Муром, рождество, таинственная Ольга…
   С автором этой книги мы дружим 45 лет. Феликс знает подробности моей биографии, а я был свидетелем и участником многих событий в жизни известного журналиста, автора и ведущего когда-то весьма популярной телепередачи «Зеленая лампа», страстного библиофила, организатора творческих вечеров знаменитых деятелей культуры.
   Десять лет назад я уехал из России в Америку. Рядом жена, дочь, внучка. Хорошо под Нью-Йорком, на природе, в собственном доме. Смотрим русское телевидение, иногда перечитываем прекрасные книги, напечатанные еще в СССР. Нередко, как бы само собой, я оглядываюсь назад, во времена, когда был молод и по-настоящему счастлив. Вот почему я обрадовался просьбе друга поведать об одном событии в жизни и моей, и Феликса. Эпизод связан с двумя днями и двумя ночами общения с великим поэтом Андреем Вознесенским.

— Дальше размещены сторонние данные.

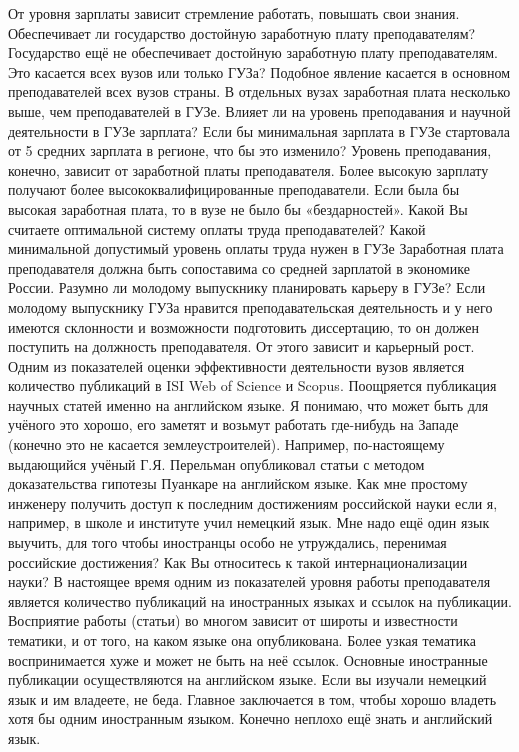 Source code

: \begin{drama}
	\michaelspeaks От уровня зарплаты зависит стремление работать, повышать свои знания.
	\maxspeaks Обеспечивает ли государство достойную заработную плату преподавателям? 
	\michaelspeaks Государство ещё не обеспечивает достойную заработную плату преподавателям. 
	\maxspeaks Это касается всех вузов или только ГУЗа?
	\michaelspeaks Подобное явление касается в основном преподавателей всех вузов страны. В отдельных вузах заработная плата несколько выше, чем преподавателей в ГУЗе.
	\maxspeaks Влияет ли на уровень преподавания и научной деятельности в ГУЗе зарплата? Если бы минимальная зарплата в ГУЗе стартовала от 5 средних зарплата в регионе, что бы это изменило?
	\michaelspeaks Уровень преподавания, конечно, зависит от заработной платы преподавателя. Более высокую зарплату получают более высококвалифицированные преподаватели. Если была бы высокая заработная плата, то в вузе не было бы «бездарностей».
	\maxspeaks Какой Вы считаете оптимальной систему оплаты труда преподавателей? Какой минимальной допустимый уровень оплаты труда нужен в ГУЗе
	\michaelspeaks Заработная плата преподавателя должна быть сопоставима со средней зарплатой в экономике России.
	\maxspeaks Разумно ли молодому выпускнику планировать карьеру в ГУЗе?
	\michaelspeaks Если молодому выпускнику ГУЗа нравится преподавательская деятельность и у него имеются склонности и возможности подготовить диссертацию, то он должен поступить на должность преподавателя. От этого зависит и карьерный рост.
	\maxspeaks Одним из показателей оценки эффективности деятельности вузов является количество публикаций в ISI Web of Science и Scopus. Поощряется публикация научных статей именно на английском языке. Я понимаю, что может быть для учёного это хорошо, его заметят и возьмут работать где-нибудь на Западе (конечно это не касается землеустроителей). Например, по-настоящему выдающийся учёный Г.Я. Перельман опубликовал статьи с методом доказательства гипотезы Пуанкаре на английском языке. Как мне простому инженеру получить доступ к последним достижениям российской науки если я, например, в школе и институте учил немецкий язык. Мне надо ещё один язык выучить, для того чтобы иностранцы особо не утруждались, перенимая российские достижения? Как Вы относитесь к такой интернационализации науки?
	\michaelspeaks В настоящее время одним из показателей уровня работы преподавателя является количество публикаций на иностранных языках и ссылок на публикации. Восприятие работы (статьи) во многом зависит от широты и известности тематики, и от того, на каком языке она опубликована. Более узкая тематика воспринимается хуже и может не быть на неё ссылок. Основные иностранные публикации осуществляются на английском языке. Если вы изучали немецкий язык и им владеете, не беда. Главное заключается в том, чтобы хорошо владеть хотя бы одним иностранным языком. Конечно неплохо ещё знать и английский язык.

\end{drama}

   … Начало 1980 года. Андрей Андреевич собирается съездить в Муром, где обнаружились следы его прапрадеда, когда-то бывшего там архимандритом. Андрею необходимо поработать в муромском архиве, в музее, побродить по древнему кладбищу, посетить храмы. Феликс с радостью соглашается на увлекательный вояж и предлагает поэту помимо пребывания в Муроме, совместив приятное с полезным, встретиться с поклонниками поэта во Владимире и в городке Покров, где провел юность мой друг.
   Получив согласие, Феликс быстро договаривается обо всем и собирает компанию: кроме него и Вознесенского едут приятель поэта переводчик Борис Хлебников и автор этих строк. Транспорт обеспечиваю я – беру на работе «рафик» с водителем.
   И вот мы в дороге. Снежная, морозная зима, рождественская неделя, владимирско-муромская седая старина. Какое счастье быть в компании с самим Андреем Вознесенским, которого Валентин Катаев сравнил с новогодней елкой, «стройной, смолисто-сухой, такой русской… с шарами… недоступными для зрения и все же существующими».
   В Муроме местные краеведы водят нас по местам, связанным с предком поэта, настоятелем местного собора Андреем Полисадовым, а вечером – встреча с читателями. Московского гостя представляет, рассказав о цели визита, Феликс.
   Два часа пролетают почти мгновенно. Выступление Вознесенского имеет огромный успех. Аплодисменты, записки, эмоциональные выкрики с мест. И вопросы, вопросы… «Можем ли мы считать вас своим земляком?» «Когда будет ваш очередной вечер в Москве?» «Почему к нам не приехала Зоя Богуславская?» «Общаетесь ли вы с Евгением Евтушенко?»…
   Поэт спускается по ступенькам со сцены и попадает в горячие объятия муромлян. Настоящее столпотворение. Андрей Андреевич не успевает давать автографы на своих книгах. Затем застолье с местным начальством и здешними литераторами. Несколько местных поэтесс потянулись за нами (на самом деле, конечно, за Вознесенским) к гостинице.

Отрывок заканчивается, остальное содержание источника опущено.